In H. Rider Haggard’s 1885 best-selling novel, King Solomon’s Mines, the narrator, Allan Quatermain, leads two other Englishmen, Sir Henry Curtis and Captain Good, and a retinue of “native” hunters, bushwhackers, and bearers in search of a secret hoard of treasure hidden deep in the jungles of southern Africa. Captain Good’s “passion for civilised dress” nearly kills him. An enraged, injured bull elephant spots Good’s conspicuous trousers and gaiters. As the animal approaches, Good stumbles. One of the bearers springs to the rescue, throwing his spear at the elephant. He is trampled and eviscerated, but his death gives the others time to empty their magazines into the bull and kill it. “Though I am an old hand,” Quatermain reflects, “I felt a lump grow in my throat.” But before Quatermain is unmanned, another “native,” named Umbopa, reflects, “Ah well . . . he is dead, but he died like a man!”
Allan Quatermain was the Jack Ryan of late-Victorian and Edwardian fiction, revived in book after book, indomitable, unkillable, the empire’s finest shot, the secret weapon of governors and kings. The Quatermain stories made empire seem like rugged fun. Haggard was a minor colonial official in British Natal before he was a novelist. In King Solomon’s Mines, published at the peak of the “Scramble for Africa,” the elephant hunt reflects Haggard’s admiration for Natal’s white big-game hunters: their uncomplicated pleasure in decisive violence, their physical courage. Haggard’s British Empire is a playground for boys with the courage to carry a gun and the confidence to shoot it. Imperial power is stylised and condensed, expressed as a personal charisma.

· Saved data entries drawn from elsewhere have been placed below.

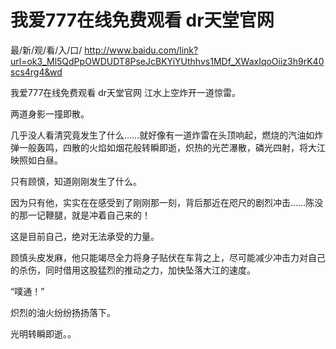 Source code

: # 我爱777在线免费观看 dr天堂官网

最/新/观/看/入/口/ http://www.baidu.com/link?url=ok3_Ml5QdPpOWDUDT8PseJcBKYiYUthhvs1MDf_XWaxIqoOiiz3h9rK40scs4rg4&wd

我爱777在线免费观看 dr天堂官网
江水上空炸开一道惊雷。

两道身影一撞即散。

几乎没人看清究竟发生了什么……就好像有一道炸雷在头顶响起，燃烧的汽油如炸弹一般轰鸣，四散的火焰如烟花般转瞬即逝，炽热的光芒瀑散，磷光四射，将大江映照如白昼。

只有顾慎，知道刚刚发生了什么。

因为只有他，实实在在感受到了刚刚那一刻，背后那近在咫尺的剧烈冲击……陈没的那一记鞭腿，就是冲着自己来的！

这是目前自己，绝对无法承受的力量。

顾慎头皮发麻，他只能竭尽全力将身子贴伏在车背之上，尽可能减少冲击力对自己的杀伤，同时借用这股猛烈的推动之力，加快坠落大江的速度。

“噗通！”

炽烈的油火纷纷扬扬落下。

光明转瞬即逝。。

And yet, as Jeffrey Auerbach shows in a rich new book, Imperial Boredom: Monotony and the British Empire, despite the parades and the hunts, even colonial governors in the late 19th century British Empire found their work endless, fruitless, and boring. Auerbach is primarily interested in the careers of men like Haggard (before his star turn): the small-time imperial administrators and their wives for whom running the British Empire was a living. Auerbach points out that even the most critical histories of towering colonial officials like Lord Curzon or Cecil Rhodes assume that they were in fact at the centre of colonial power. Auerbach’s empire is different, more diffuse, more peopled. In adventure stories, the British Empire was glamorous. In everyday experience, it was hateful drudgery.

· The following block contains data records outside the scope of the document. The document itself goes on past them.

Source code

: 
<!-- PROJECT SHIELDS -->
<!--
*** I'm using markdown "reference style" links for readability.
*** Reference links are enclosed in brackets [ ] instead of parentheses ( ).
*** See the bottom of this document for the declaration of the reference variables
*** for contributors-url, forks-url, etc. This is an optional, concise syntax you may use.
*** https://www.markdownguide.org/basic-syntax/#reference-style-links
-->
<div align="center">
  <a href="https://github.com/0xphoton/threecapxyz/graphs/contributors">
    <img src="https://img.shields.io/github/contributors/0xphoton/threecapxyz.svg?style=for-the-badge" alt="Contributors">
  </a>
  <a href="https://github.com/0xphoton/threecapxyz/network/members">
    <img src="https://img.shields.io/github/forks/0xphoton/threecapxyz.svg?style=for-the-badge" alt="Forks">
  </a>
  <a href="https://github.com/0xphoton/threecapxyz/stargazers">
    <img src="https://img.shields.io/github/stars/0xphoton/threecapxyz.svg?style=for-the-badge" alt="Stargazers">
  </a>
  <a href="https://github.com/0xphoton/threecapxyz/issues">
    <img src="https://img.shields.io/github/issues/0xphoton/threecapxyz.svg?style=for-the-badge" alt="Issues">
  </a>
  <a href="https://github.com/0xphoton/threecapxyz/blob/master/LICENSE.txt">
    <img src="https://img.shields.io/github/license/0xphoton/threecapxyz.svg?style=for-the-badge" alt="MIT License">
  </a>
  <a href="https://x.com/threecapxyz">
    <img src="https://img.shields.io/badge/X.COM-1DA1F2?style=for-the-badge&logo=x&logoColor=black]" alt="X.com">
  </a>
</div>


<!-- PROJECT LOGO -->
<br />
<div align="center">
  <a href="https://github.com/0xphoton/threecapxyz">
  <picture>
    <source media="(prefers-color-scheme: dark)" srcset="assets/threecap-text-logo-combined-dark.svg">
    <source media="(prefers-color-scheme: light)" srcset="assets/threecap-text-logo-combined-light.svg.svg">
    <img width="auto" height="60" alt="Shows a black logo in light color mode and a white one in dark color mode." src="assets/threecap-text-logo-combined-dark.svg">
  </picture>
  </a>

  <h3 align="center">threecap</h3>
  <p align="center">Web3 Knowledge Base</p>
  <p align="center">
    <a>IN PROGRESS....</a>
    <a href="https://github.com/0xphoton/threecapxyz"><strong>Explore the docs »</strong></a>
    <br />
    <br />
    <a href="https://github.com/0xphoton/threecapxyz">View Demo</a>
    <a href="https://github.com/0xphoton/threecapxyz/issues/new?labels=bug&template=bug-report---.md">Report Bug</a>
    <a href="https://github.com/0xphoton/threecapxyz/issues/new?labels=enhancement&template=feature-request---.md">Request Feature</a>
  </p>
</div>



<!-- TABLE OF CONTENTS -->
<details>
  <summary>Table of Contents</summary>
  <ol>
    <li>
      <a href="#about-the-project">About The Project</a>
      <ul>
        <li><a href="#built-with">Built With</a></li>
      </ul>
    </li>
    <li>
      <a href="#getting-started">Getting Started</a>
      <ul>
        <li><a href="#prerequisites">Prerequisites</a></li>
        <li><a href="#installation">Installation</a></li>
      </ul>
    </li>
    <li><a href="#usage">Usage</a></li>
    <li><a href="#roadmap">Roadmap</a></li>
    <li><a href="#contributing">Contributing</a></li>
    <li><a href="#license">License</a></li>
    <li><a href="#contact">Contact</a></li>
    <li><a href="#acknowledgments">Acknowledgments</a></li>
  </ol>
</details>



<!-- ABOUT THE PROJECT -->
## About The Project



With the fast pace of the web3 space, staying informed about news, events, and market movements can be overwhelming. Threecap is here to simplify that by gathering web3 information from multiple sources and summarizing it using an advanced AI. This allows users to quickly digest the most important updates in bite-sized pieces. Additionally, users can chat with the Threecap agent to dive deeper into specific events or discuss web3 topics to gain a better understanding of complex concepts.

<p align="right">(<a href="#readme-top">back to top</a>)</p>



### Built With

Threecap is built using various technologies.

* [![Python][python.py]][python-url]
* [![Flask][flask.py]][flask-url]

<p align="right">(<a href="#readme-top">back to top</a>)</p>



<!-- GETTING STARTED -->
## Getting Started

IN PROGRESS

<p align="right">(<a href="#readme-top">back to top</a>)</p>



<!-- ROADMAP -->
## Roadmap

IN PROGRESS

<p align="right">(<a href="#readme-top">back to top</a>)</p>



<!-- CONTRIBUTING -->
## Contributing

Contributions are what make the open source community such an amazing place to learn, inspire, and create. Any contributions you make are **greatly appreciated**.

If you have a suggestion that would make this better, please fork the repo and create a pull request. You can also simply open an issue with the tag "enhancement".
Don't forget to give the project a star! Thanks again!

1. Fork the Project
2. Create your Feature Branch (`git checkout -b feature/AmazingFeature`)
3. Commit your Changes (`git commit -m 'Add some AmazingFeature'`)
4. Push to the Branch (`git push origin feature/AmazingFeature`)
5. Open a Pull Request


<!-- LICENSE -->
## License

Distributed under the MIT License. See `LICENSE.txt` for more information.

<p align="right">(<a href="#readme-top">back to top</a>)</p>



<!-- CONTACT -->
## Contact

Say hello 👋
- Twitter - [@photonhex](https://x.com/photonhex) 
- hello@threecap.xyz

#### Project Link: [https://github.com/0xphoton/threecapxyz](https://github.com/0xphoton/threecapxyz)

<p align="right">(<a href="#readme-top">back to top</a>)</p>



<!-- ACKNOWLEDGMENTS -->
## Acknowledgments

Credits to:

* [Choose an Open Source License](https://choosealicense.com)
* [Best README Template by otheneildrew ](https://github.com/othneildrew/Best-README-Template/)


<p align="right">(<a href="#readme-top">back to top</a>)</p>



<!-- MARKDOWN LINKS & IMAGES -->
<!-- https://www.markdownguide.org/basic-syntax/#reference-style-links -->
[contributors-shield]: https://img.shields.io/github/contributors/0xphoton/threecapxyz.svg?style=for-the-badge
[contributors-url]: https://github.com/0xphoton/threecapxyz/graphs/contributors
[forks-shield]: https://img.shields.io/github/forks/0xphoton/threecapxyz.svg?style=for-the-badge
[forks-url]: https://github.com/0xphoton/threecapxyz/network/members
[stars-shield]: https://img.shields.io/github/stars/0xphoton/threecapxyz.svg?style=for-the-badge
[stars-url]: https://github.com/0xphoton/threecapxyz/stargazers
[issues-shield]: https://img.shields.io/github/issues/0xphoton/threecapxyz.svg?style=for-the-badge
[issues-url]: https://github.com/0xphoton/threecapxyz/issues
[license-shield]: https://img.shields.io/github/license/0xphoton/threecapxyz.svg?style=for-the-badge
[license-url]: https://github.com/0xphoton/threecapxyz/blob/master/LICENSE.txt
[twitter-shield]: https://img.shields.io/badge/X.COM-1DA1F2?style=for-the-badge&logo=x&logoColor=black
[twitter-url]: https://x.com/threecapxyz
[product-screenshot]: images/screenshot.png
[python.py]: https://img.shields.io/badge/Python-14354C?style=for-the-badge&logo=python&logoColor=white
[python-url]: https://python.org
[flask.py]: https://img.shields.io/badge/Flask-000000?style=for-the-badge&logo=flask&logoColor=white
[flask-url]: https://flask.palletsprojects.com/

There was more than one way to kill an elephant in the British Empire. In his essay “Shooting an Elephant,” George Orwell remembers his own imperial elephant hunt with overwhelming bitterness. Like Haggard, Orwell was a minor colonial official before he was a writer, an “old hand” in British-ruled Burma. “At that time,” he wrote, “I had already made up my mind that imperialism was an evil thing.” He loathed his job as a district police officer, and he loathed the empire that had put him in it. But when a working elephant ran wild in heat, and its keeper went missing, Orwell was summoned to shoot it. He knew he shouldn’t. An elephant was valuable, and despite its killing a villager and wrecking several buildings, the elephant’s heat was already passing. It could not fairly be held responsible for the death or the damage it caused.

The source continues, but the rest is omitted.